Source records
== Segment start ==
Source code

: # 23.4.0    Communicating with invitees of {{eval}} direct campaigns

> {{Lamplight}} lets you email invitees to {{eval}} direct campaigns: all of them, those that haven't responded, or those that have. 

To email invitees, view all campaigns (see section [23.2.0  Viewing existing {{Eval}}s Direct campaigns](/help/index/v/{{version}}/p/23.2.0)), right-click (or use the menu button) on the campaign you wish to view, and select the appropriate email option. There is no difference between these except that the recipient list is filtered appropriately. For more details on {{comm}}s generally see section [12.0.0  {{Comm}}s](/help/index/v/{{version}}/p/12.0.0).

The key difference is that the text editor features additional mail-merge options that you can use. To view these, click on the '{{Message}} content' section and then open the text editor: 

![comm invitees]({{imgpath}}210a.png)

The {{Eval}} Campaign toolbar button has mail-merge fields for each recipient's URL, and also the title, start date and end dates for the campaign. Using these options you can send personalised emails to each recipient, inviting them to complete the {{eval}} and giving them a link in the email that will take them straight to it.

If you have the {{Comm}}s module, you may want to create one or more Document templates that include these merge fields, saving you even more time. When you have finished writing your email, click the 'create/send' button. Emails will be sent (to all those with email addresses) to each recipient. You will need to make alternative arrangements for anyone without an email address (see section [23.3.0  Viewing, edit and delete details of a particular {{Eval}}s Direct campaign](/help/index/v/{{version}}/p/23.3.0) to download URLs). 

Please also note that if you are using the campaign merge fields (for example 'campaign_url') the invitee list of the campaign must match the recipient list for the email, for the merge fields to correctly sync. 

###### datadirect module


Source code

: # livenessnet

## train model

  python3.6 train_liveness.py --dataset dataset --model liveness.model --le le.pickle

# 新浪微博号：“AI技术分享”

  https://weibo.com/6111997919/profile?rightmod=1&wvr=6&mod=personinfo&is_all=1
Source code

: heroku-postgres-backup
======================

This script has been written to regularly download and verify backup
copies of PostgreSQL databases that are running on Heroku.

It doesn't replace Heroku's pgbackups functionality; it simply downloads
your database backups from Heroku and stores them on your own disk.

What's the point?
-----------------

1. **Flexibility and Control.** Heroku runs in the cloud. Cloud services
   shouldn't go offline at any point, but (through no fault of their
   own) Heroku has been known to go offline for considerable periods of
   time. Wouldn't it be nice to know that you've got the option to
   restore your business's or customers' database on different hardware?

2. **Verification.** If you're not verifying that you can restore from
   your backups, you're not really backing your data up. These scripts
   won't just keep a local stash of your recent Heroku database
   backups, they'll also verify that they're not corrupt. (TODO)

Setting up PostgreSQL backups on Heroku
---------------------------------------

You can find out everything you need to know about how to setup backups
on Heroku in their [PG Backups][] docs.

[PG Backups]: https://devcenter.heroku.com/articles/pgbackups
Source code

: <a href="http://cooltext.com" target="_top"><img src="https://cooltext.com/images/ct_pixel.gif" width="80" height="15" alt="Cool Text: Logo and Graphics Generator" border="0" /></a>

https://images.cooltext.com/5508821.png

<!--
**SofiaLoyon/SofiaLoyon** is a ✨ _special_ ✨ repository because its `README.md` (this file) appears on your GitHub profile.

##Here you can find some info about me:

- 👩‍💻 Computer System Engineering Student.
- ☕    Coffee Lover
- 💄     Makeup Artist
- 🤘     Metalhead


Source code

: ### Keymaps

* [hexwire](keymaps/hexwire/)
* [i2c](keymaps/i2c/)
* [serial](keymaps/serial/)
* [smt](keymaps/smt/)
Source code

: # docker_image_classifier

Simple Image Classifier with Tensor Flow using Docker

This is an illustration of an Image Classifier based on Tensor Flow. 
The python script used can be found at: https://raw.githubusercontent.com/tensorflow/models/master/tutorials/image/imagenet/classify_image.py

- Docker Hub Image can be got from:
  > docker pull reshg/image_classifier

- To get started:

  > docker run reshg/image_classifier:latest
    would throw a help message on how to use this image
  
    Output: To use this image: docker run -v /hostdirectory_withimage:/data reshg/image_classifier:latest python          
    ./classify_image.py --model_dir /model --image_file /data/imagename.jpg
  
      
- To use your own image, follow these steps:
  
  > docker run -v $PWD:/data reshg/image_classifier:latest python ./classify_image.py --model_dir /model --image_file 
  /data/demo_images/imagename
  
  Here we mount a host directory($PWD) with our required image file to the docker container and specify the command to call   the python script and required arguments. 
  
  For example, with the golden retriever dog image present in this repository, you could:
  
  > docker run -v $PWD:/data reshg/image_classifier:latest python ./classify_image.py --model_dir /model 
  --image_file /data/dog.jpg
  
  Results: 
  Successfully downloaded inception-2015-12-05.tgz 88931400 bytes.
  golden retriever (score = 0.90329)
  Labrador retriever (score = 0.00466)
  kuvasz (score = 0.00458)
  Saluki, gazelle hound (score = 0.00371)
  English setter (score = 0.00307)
== Segment end ==
== Segment start ==
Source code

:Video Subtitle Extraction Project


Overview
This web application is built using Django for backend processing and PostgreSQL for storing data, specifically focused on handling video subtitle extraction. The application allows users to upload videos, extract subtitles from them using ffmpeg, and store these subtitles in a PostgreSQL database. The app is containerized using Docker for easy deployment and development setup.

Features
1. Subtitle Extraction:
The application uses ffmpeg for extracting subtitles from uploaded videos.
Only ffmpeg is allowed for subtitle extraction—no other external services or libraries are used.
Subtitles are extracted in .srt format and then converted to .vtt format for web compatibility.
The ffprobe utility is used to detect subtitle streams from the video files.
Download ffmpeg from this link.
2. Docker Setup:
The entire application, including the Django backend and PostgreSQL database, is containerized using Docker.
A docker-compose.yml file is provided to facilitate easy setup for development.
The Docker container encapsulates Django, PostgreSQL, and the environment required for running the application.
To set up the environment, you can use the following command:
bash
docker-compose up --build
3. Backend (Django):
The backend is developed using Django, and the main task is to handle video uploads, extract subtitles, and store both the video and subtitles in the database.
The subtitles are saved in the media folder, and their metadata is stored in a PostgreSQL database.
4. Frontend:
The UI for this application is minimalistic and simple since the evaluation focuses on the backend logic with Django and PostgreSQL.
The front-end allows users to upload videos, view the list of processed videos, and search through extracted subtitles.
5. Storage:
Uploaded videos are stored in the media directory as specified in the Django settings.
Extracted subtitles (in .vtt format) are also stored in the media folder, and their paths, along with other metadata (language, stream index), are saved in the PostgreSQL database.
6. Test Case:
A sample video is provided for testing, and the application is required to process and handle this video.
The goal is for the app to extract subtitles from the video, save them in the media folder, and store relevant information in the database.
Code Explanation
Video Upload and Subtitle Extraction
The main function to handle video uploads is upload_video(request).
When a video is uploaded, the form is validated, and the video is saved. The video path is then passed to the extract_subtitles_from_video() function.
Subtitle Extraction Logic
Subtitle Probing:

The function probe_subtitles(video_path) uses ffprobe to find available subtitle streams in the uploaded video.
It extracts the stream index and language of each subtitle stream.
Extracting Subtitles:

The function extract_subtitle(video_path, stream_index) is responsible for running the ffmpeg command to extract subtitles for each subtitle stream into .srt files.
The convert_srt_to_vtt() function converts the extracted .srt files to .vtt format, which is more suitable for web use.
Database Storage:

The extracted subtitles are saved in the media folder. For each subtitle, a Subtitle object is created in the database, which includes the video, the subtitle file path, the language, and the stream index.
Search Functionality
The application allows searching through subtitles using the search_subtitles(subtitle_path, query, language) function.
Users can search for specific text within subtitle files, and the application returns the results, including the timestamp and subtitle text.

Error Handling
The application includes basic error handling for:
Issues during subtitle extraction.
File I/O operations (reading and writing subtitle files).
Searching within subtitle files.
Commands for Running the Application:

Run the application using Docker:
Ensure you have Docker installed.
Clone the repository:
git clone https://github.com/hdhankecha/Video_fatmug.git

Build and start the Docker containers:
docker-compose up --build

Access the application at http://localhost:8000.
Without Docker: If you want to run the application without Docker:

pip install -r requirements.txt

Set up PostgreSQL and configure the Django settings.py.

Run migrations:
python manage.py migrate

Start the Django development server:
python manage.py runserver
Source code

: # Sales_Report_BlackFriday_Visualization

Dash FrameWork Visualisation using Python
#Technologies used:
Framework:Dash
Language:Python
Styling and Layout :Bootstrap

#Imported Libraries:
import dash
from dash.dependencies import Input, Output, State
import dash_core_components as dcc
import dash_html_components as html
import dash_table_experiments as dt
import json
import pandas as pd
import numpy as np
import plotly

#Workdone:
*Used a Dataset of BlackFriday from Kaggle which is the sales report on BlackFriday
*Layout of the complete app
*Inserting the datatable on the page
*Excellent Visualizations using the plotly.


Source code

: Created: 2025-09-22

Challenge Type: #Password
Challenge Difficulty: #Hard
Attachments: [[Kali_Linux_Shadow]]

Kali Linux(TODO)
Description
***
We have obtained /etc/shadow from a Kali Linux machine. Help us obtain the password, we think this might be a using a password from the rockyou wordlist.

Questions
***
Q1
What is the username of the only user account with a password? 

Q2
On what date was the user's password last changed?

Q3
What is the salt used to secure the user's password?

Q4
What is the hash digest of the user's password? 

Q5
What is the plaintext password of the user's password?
== Segment end ==
** Task requirements **
Could you state how many lines in the entries contain the word "imagename"? Reply with nothing but the number.

** The completed task **
2